Week at a Glance – From Bottlenecks to Breakouts

Greetings from Copenhagen.
Risk sentiment souring from the morning as the cocktail of a weak Chinese PMI and OECD revising the USD growth outlook down, while the Japanese 10y auction looked relatively strong, spilling over to global bond yields. However, it’s worth remembering that the 10y point has not been the primary cause of concern and has actually looked relatively stable bid-to-cover wise for a while, meaning that markets should probably care more about the 30y auction Thursday – where bid-to-cover ratios have been looking less appealing from a bond-bull’s perspective.

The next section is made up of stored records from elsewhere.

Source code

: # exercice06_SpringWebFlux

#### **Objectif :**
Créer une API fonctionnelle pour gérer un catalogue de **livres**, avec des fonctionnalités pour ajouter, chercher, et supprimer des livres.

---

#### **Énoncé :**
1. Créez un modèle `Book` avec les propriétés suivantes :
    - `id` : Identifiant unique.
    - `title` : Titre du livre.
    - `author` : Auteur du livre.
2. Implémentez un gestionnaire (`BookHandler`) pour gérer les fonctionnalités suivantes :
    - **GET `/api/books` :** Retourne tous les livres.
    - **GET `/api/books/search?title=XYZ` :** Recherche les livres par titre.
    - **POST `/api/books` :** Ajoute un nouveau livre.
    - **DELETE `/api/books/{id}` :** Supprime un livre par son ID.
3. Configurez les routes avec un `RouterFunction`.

The ISM Manufacturing report yesterday provided food for growth doomers and stagflationistas with prices paid up, activity down, with export and import volumes printing at multi-year lows, despite forward-looking business cycle indicators suggesting that the activity slump has bottomed out.
The import/export orders all over headlines (and the Chinese PMI this morning) was obviously “old” news given that high-frequency container shipping data has already shown the stop / lack of rebound in US trade flows from both China, but now also Germany, France and other European counterparts.
Thus, while the survey was broadly weak on headline indices, the important part was rather that new orders rebounded slightly while inventories dropped from frontloading highs, implying that activity is rebounding relative to consensus rather than slowing. Obviously, this might be at lower margins in the future as businesses will have to reload inventories at higher prices if trade is not made / tariffs are deemed illegal.
Chart 1a: Manufacturing has likely bottomed out
Markets opened the week on shaky footing, but beneath the surface, global trade is quietly improving, freight rates are screaming reflation, and macro bears may soon run out of ammo. With ISM Services, the ECB, and NFP on deck, the next few days could reshape sentiment—and cement a summer of upside.